Multi-Vector Benchmark Results¶
Comprehensive benchmarking shows multi-vector consistently outperforms single-vector:
70-case German dataset:
| Mode | Strategy | MRR | Hit@1 | Hit@10 |
|---|---|---|---|---|
| single-vector | - | 0.805 | 71.4% | 98.6% |
| multi-vector | label_synonyms_max | 0.976 | 95.7% | 100% |
200-case German dataset:
| Mode | Strategy | MRR | Hit@1 | Hit@10 |
|---|---|---|---|---|
| single-vector | - | 0.824 | 74.0% | 95.0% |
| multi-vector | label_synonyms_max | 0.937 | 91.0% | 98.0% |
| multi-vector | label_only | 0.943 | 92.0% | 97.5% |
| multi-vector | all_max | 0.934 | 90.5% | 98.5% |
| multi-vector | all_weighted | 0.894 | 84.5% | 96.0% |
Key findings:
- Multi-vector improves MRR by +13-21% over single-vector
- label_synonyms_max and label_only are the best strategies
- all_weighted underperforms (definition dilutes signal)
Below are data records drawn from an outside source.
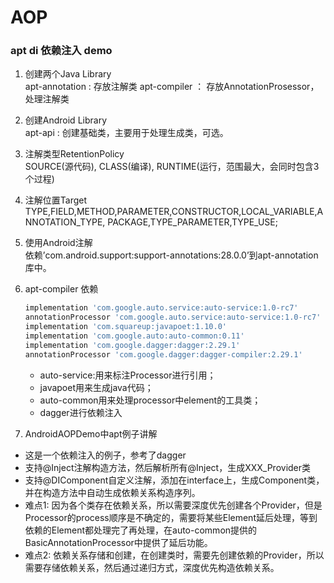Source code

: # AOP
### apt di 依赖注入 demo
1. 创建两个Java Library  
	apt-annotation : 存放注解类
	apt-compiler ： 存放AnnotationProsessor，处理注解类

2. 创建Android Library  
	apt-api : 创建基础类，主要用于处理生成类，可选。

3. 注解类型RetentionPolicy  
	SOURCE(源代码), CLASS(编译), RUNTIME(运行，范围最大，会同时包含3个过程)

4. 注解位置Target  
	TYPE,FIELD,METHOD,PARAMETER,CONSTRUCTOR,LOCAL_VARIABLE,ANNOTATION_TYPE, PACKAGE,TYPE_PARAMETER,TYPE_USE;

5. 使用Android注解  
	依赖’com.android.support:support-annotations:28.0.0’到apt-annotation库中。

6. apt-compiler 依赖  
    ```groovy
    implementation 'com.google.auto.service:auto-service:1.0-rc7'
    annotationProcessor 'com.google.auto.service:auto-service:1.0-rc7'
    implementation 'com.squareup:javapoet:1.10.0'
    implementation 'com.google.auto:auto-common:0.11'
    implementation 'com.google.dagger:dagger:2.29.1'
    annotationProcessor 'com.google.dagger:dagger-compiler:2.29.1'
    ```
   * auto-service:用来标注Processor进行引用；
   * javapoet用来生成java代码；
   * auto-common用来处理processor中element的工具类；
   * dagger进行依赖注入
    

7. AndroidAOPDemo中apt例子讲解  
* 这是一个依赖注入的例子，参考了dagger
* 支持@Inject注解构造方法，然后解析所有@Inject，生成XXX_Provider类
* 支持@DIComponent自定义注解，添加在interface上，生成Component类，并在构造方法中自动生成依赖关系构造序列。
* 难点1: 因为各个类存在依赖关系，所以需要深度优先创建各个Provider，但是Processor的process顺序是不确定的，需要将某些Element延后处理，等到依赖的Element都处理完了再处理，在auto-common提供的BasicAnnotationProcessor中提供了延后功能。
* 难点2: 依赖关系存储和创建，在创建类时，需要先创建依赖的Provider，所以需要存储依赖关系，然后通过递归方式，深度优先构造依赖关系。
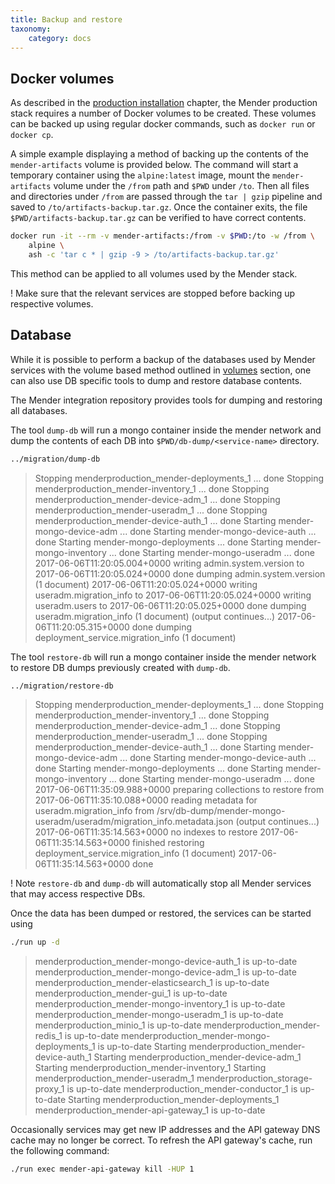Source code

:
 ```yaml
---
title: Backup and restore
taxonomy:
    category: docs
---
```


## Docker volumes

As described in the [production installation](../production-installation) chapter,
the Mender production stack requires a number of Docker volumes to be created. These
volumes can be backed up using regular docker commands, such as `docker run` or
`docker cp`.

A simple example displaying a method of backing up the contents of the
`mender-artifacts` volume is provided below. The command will start a temporary
container using the `alpine:latest` image, mount the `mender-artifacts` volume under
the `/from` path and `$PWD` under `/to`. Then all files and directories under
`/from` are passed through the `tar | gzip` pipeline and saved to
`/to/artifacts-backup.tar.gz`. Once the container exits, the file
`$PWD/artifacts-backup.tar.gz` can be verified to have correct contents.


```bash
docker run -it --rm -v mender-artifacts:/from -v $PWD:/to -w /from \
    alpine \
    ash -c 'tar c * | gzip -9 > /to/artifacts-backup.tar.gz'
```
This method can be applied to all volumes used by the Mender stack.

! Make sure that the relevant services are stopped before backing up respective volumes.

## Database

While it is possible to perform a backup of the databases used by Mender services
with the volume based method outlined in [volumes](#docker-volumes) section, one can also
use DB specific tools to dump and restore database contents.

The Mender integration repository provides tools for dumping and restoring all
databases.

The tool `dump-db` will run a mongo container inside the mender network and dump
the contents of each DB into `$PWD/db-dump/<service-name>` directory.

```bash
../migration/dump-db
```
> Stopping menderproduction_mender-deployments_1 ... done
> Stopping menderproduction_mender-inventory_1 ... done
> Stopping menderproduction_mender-device-adm_1 ... done
> Stopping menderproduction_mender-useradm_1 ... done
> Stopping menderproduction_mender-device-auth_1 ... done
> Starting mender-mongo-device-adm ... done
> Starting mender-mongo-device-auth ... done
> Starting mender-mongo-deployments ... done
> Starting mender-mongo-inventory ... done
> Starting mender-mongo-useradm ... done
> 2017-06-06T11:20:05.004+0000    writing admin.system.version to
> 2017-06-06T11:20:05.024+0000    done dumping admin.system.version (1 document)
> 2017-06-06T11:20:05.024+0000    writing useradm.migration_info to
> 2017-06-06T11:20:05.024+0000    writing useradm.users to
> 2017-06-06T11:20:05.025+0000    done dumping useradm.migration_info (1 document)
> (output continues...)
> 2017-06-06T11:20:05.315+0000    done dumping deployment_service.migration_info (1 document)

The tool `restore-db` will run a mongo container inside the mender network to restore
DB dumps previously created with `dump-db`.

```bash
../migration/restore-db
```
> Stopping menderproduction_mender-deployments_1 ... done
> Stopping menderproduction_mender-inventory_1 ... done
> Stopping menderproduction_mender-device-adm_1 ... done
> Stopping menderproduction_mender-useradm_1 ... done
> Stopping menderproduction_mender-device-auth_1 ... done
> Starting mender-mongo-device-adm ... done
> Starting mender-mongo-device-auth ... done
> Starting mender-mongo-deployments ... done
> Starting mender-mongo-inventory ... done
> Starting mender-mongo-useradm ... done
> 2017-06-06T11:35:09.988+0000    preparing collections to restore from
> 2017-06-06T11:35:10.088+0000    reading metadata for useradm.migration_info from /srv/db-dump/mender-mongo-useradm/useradm/migration_info.metadata.json
> (output continues...)
> 2017-06-06T11:35:14.563+0000    no indexes to restore
> 2017-06-06T11:35:14.563+0000    finished restoring deployment_service.migration_info (1 document)
> 2017-06-06T11:35:14.563+0000    done

! Note `restore-db` and `dump-db` will automatically stop all Mender services that may access respective DBs.

Once the data has been dumped or restored, the services can be started using

```bash
./run up -d
```
> menderproduction_mender-mongo-device-auth_1 is up-to-date
> menderproduction_mender-mongo-device-adm_1 is up-to-date
> menderproduction_mender-elasticsearch_1 is up-to-date
> menderproduction_mender-gui_1 is up-to-date
> menderproduction_mender-mongo-inventory_1 is up-to-date
> menderproduction_mender-mongo-useradm_1 is up-to-date
> menderproduction_minio_1 is up-to-date
> menderproduction_mender-redis_1 is up-to-date
> menderproduction_mender-mongo-deployments_1 is up-to-date
> Starting menderproduction_mender-device-auth_1
> Starting menderproduction_mender-device-adm_1
> Starting menderproduction_mender-inventory_1
> Starting menderproduction_mender-useradm_1
> menderproduction_storage-proxy_1 is up-to-date
> menderproduction_mender-conductor_1 is up-to-date
> Starting menderproduction_mender-deployments_1
> menderproduction_mender-api-gateway_1 is up-to-date

Occasionally services may get new IP addresses and the API gateway DNS cache may no
longer be correct. To refresh the API gateway's cache, run the following command:

```bash
./run exec mender-api-gateway kill -HUP 1
```



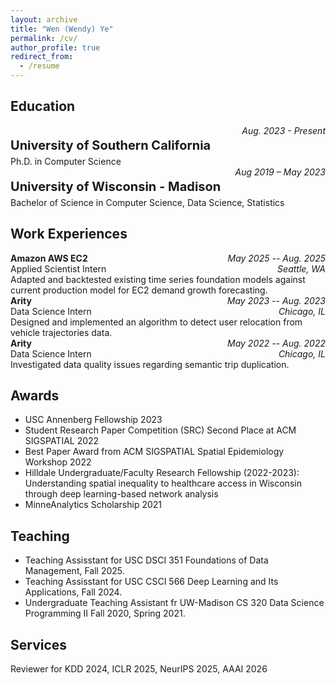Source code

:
 ```yaml
---
layout: archive
title: "Wen (Wendy) Ye"
permalink: /cv/
author_profile: true
redirect_from:
  - /resume
---
```



## Education
<div style='display: flex; justify-content: space-between;'>
	<p style='font-size:20px; margin-bottom:5px'><b>University of Southern California</b></p>
	<i>Aug. 2023 - Present</i>
</div>

<div>
	<p style='margin:0px'>Ph.D. in Computer Science</p>
</div>


<div style='display: flex; justify-content: space-between;'>
	<p style='font-size:20px; margin-bottom:5px'><b>University of Wisconsin - Madison</b></p>
	<i>Aug 2019 – May 2023</i>
</div>

<div>
	<p style='margin:0px'>Bachelor of Science in Computer Science, Data Science, Statistics</p>
</div>


## Work Experiences
<div style='display: flex; justify-content: space-between;'>
	<p style='margin:0px'><b>Amazon AWS EC2</b></p>
	<i>May 2025 -- Aug. 2025</i>
</div>
<div style='display:flex; justify-content:space-between;'>
<p style='margin:0px'>Applied Scientist Intern</p>
<i>Seattle, WA</i>
</div>
Adapted and backtested existing time series foundation models against current production model for EC2 demand growth forecasting. 

<div style='display: flex; justify-content: space-between;'>
	<p style='margin:0px'><b>Arity</b></p>
	<i>May 2023 -- Aug. 2023</i>
</div>
<div style='display:flex; justify-content:space-between;'>
<p style='margin:0px'>Data Science Intern</p>
<i>Chicago, IL</i>
</div>
Designed and implemented an algorithm to detect user relocation from vehicle trajectories data. 

<div style='display: flex; justify-content: space-between;'>
	<p style='margin:0px'><b>Arity</b></p>
	<i>May 2022 -- Aug. 2022</i>
</div>
<div style='display:flex; justify-content:space-between;'>
<p style='margin:0px'>Data Science Intern</p>
<i>Chicago, IL</i>
</div>
Investigated data quality issues regarding semantic trip duplication. 

## Awards
- USC Annenberg Fellowship 2023
- Student Research Paper Competition (SRC) Second Place at ACM SIGSPATIAL 2022
- Best Paper Award from ACM SIGSPATIAL Spatial Epidemiology Workshop 2022
- Hilldale Undergraduate/Faculty Research Fellowship (2022-2023): Understanding spatial inequality to healthcare access in Wisconsin through deep learning-based network analysis
- MinneAnalytics Scholarship 2021


## Teaching
- Teaching Assisstant for USC DSCI 351 Foundations of Data Management, Fall 2025.
- Teaching Assisstant for USC CSCI 566 Deep Learning and Its Applications, Fall 2024.
- Undergraduate Teaching Assistant fr UW-Madison CS 320 Data Science Programming II Fall 2020, Spring 2021. 

## Services
Reviewer for KDD 2024, ICLR 2025, NeurIPS 2025, AAAI 2026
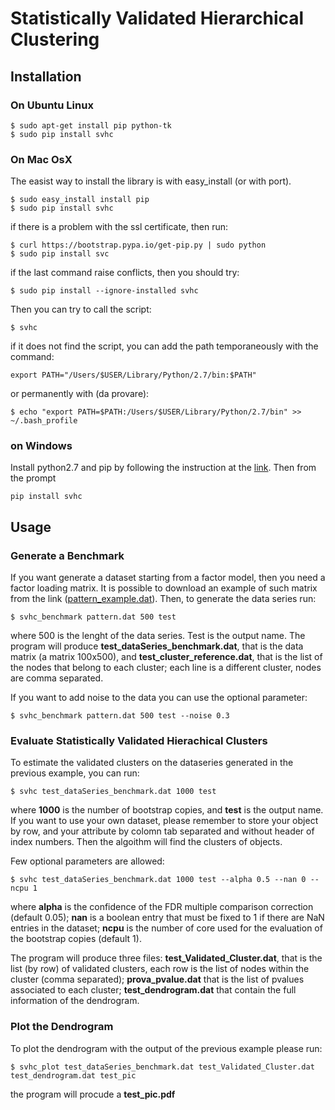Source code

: # Statistically Validated Hierarchical Clustering

## Installation

### On Ubuntu Linux

```
$ sudo apt-get install pip python-tk
$ sudo pip install svhc
```

### On Mac OsX

The easist way to install the library is with easy_install (or with port).

```
$ sudo easy_install install pip
$ sudo pip install svhc
```

if there is a problem with the ssl certificate, then run:

```
$ curl https://bootstrap.pypa.io/get-pip.py | sudo python
$ sudo pip install svc
```

if the last command raise conflicts, then you should try:

```
$ sudo pip install --ignore-installed svhc
```

Then you can try to call the script:
```
$ svhc
```

if it does not find the script, you can add the path temporaneously with the command:
```
export PATH="/Users/$USER/Library/Python/2.7/bin:$PATH"
```

or permanently with (da provare):
```
$ echo "export PATH=$PATH:/Users/$USER/Library/Python/2.7/bin" >>  ~/.bash_profile
```
### on Windows
Install python2.7 and pip by following the instruction at the [link](https://pip.pypa.io/en/stable/installing/#do-i-need-to-install-pip). Then from the prompt

```
pip install svhc
```



## Usage

### Generate a Benchmark
If you want generate a dataset starting from a factor model, then you need a factor loading matrix. It is possible to download an example of such matrix from  the link ([pattern_example.dat](https://github.com/cbongiorno/svhc/blob/master/svhc/example/pattern_example.dat)).
Then, to generate the data series run:

```
$ svhc_benchmark pattern.dat 500 test
```
where 500 is the lenght of the data series. Test is the output name.  The program will produce **test_dataSeries_benchmark.dat**, that is the data matrix (a matrix 100x500), and  **test_cluster_reference.dat**, that is the list of the nodes that belong to each cluster; each line is a different cluster, nodes are comma separated.

If you want to add noise to the data you can use the optional parameter:

```
$ svhc_benchmark pattern.dat 500 test --noise 0.3
```


### Evaluate Statistically Validated Hierachical Clusters

To estimate the validated clusters on the dataseries generated in the previous example, you can run:

```
$ svhc test_dataSeries_benchmark.dat 1000 test
```

where **1000** is the number of bootstrap copies, and **test** is the output name. If you want to use your own dataset, please remember to store your object by row, and your attribute by colomn tab separated and without header of index numbers. Then the algoithm will find the clusters of objects.

Few optional parameters are allowed:
```
$ svhc test_dataSeries_benchmark.dat 1000 test --alpha 0.5 --nan 0 --ncpu 1
```
where **alpha** is the confidence of the FDR multiple comparison correction (default 0.05); **nan** is a boolean entry that must be fixed to 1 if there are NaN entries in the dataset; **ncpu** is the number of core used for the evaluation of the bootstrap copies (default 1).


The program will produce three files: **test_Validated_Cluster.dat**, that is the list (by row) of validated clusters, each row is the list of nodes within the cluster (comma separated); **prova_pvalue.dat** that is the list of pvalues associated to each cluster; **test_dendrogram.dat** that contain the full information of the dendrogram.

### Plot the Dendrogram

To plot the dendrogram with the output of the previous example please run:

```
$ svhc_plot test_dataSeries_benchmark.dat test_Validated_Cluster.dat test_dendrogram.dat test_pic
```

the program will procude a **test_pic.pdf**






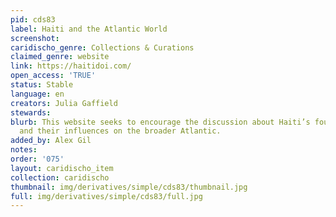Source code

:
 ```yaml
---
pid: cds83
label: Haiti and the Atlantic World
screenshot: 
caridischo_genre: Collections & Curations
claimed_genre: website
link: https://haitidoi.com/
open_access: 'TRUE'
status: Stable
language: en
creators: Julia Gaffield
stewards: 
blurb: This website seeks to encourage the discussion about Haiti’s founding documents
  and their influences on the broader Atlantic.
added_by: Alex Gil
notes: 
order: '075'
layout: caridischo_item
collection: caridischo
thumbnail: img/derivatives/simple/cds83/thumbnail.jpg
full: img/derivatives/simple/cds83/full.jpg
---
```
- Multi-vector achieves near-perfect Hit@10 on most datasets
Trade-offs¶
| Aspect | Single-Vector | Multi-Vector |
|---|---|---|
| Index size | ~50-100 MB | ~250-500 MB |
| Build time | ~2-5 min | ~10-30 min |
| Query latency | ~30ms | ~40-50ms |
| Retrieval quality | Good | Excellent |
Multi-vector is recommended for production use cases where retrieval quality is critical.